Gli
inadempimenti configuranti una giusta causa di recesso legittimano il licenziamento
della lavoratrice in maternità. E’ quanto ribadito dal Tribunale di Udine nell’Ordinanza
n.788 del 31 dicembre 2014.
La
donna, inquadrata come dirigente, aveva dedotto che, cambiato il C.d.A. della
società resistente, il nuovo amministratore
delegato aveva espresso critiche nei suoi confronti, invitandola a decidere
come risolvere il contratto di lavoro.
Successivamente,
la società aveva intimato alla ricorrente la risoluzione del rapporto di lavoro
per motivi oggettivi, ma tale recesso era risultato nullo, in quanto irrogato
durante il periodo di gravidanza della dipendente.
Preso
atto della comunicazione con la quale la ricorrente aveva informato il datore
di lavoro del suo stato di gravidanza, detto licenziamento era stato revocato.
A
revoca ottenuta, però, l’azienda aveva avviato nei confronti della dirigente un
procedimento disciplinare, al termine del quale era stato intimato alla donna
il licenziamento per giusta causa.
Chiamato
a dirimere la controversia, il giudice del lavoro ha preliminarmente osservato
come, dall’istruttoria svolta nella fase sommaria, non possa ritenersi sussistente la natura discriminatoria
del recesso prospettata dalla ricorrente.
Come
ripetutamente chiarito dalla giurisprudenza di legittimità, nel caso di
licenziamento ritorsivo o discriminatorio è onere del lavoratore dimostrare che
l’intento discriminatorio abbia avuto efficacia determinativa esclusiva della
volontà del datore di lavoro.

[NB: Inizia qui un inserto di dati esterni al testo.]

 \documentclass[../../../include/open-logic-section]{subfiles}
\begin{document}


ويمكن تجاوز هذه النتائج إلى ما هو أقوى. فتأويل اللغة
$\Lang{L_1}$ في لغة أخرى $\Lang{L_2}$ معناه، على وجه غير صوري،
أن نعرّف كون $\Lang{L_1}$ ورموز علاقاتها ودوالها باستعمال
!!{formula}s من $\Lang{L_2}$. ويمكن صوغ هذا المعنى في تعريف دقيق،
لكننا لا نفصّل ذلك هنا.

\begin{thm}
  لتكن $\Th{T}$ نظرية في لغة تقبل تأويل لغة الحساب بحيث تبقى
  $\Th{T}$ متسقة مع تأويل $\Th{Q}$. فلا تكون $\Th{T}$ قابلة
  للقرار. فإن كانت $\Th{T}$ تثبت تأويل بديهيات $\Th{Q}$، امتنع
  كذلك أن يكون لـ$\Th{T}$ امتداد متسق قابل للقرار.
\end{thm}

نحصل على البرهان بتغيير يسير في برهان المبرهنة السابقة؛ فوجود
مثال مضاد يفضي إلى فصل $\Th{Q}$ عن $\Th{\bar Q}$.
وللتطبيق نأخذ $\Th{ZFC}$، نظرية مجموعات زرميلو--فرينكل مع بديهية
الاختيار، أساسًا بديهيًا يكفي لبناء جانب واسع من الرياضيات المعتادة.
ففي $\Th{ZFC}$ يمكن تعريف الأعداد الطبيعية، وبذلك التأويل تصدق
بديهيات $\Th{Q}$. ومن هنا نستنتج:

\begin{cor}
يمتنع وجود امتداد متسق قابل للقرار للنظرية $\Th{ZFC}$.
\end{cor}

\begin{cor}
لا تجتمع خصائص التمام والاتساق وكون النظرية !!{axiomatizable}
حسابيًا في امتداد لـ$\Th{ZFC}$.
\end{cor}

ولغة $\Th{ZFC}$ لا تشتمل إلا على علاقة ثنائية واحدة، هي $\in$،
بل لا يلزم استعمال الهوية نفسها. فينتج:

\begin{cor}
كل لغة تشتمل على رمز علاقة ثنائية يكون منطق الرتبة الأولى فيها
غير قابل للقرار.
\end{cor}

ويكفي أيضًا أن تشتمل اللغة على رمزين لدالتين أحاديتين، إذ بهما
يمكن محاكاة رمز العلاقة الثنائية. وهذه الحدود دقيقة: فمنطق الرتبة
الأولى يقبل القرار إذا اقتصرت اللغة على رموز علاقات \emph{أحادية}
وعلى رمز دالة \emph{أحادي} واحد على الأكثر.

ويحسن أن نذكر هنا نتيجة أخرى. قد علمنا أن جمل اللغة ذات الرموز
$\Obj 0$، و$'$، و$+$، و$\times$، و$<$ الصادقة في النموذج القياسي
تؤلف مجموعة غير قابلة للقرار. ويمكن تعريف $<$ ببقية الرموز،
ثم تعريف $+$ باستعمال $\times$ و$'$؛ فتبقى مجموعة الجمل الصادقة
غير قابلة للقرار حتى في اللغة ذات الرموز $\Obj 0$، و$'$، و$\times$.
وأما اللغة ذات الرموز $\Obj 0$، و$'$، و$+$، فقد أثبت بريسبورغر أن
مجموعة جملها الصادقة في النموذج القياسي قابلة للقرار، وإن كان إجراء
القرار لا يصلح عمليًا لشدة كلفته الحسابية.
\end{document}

Intento, del quale, nel caso di specie, la
ricorrente non aveva fornito la prova.
E’
vero, infatti, che alla dirigente era stato inizialmente intimato un recesso
per giustificato motivo oggettivo, poi
revocato una volta che la stessa aveva ufficializzato lo stato di gravidanza,
tuttavia, successivamente, previa contestazione degli addebiti, la società
aveva irrogato un licenziamento per giusta causa, che, quando sussistente,
risulta idoneo a legittimare il recesso durante il periodo di gestazione.
A
proposito del primo licenziamento, il
giudicante ha osservato che, dagli atti prodotti in causa, era emersa solamente la precisa volontà dell’amministratore
delegato di dare un nuovo corso alla gestione dell’azienda, sostituendo quindi
la dirigente non con finalità discriminatorie, bensì per la mancata
condivisione dell’operato di quest’ultima.
Conseguentemente,
la volontà espulsiva non può considerarsi sorretta da un intento
discriminatorio nei confronti della lavoratrice madre.
Chiarita
la natura del primo recesso, il Tribunale ha quindi affrontato la questione
inerente alla supposta insussistenza della giusta causa nel secondo provvedimento.
A
questo proposito, il giudice ha osservato come la sommaria istruttoria svolta
avesse sostanzialmente comprovato la sussistenza dei fatti contestati alla
ricorrente, ovvero l’utilizzo di risorse e materiale aziendale ed il ricorso ai
consulenti dell’impresa per fini personali, tutte condotte idonee a configurare
giusta causa di recesso.
Per
tutte le riportate considerazioni, il giudice del lavoro, respinte le domande
proposte dalla ricorrente, ha ritenuto legittimo il licenziamento.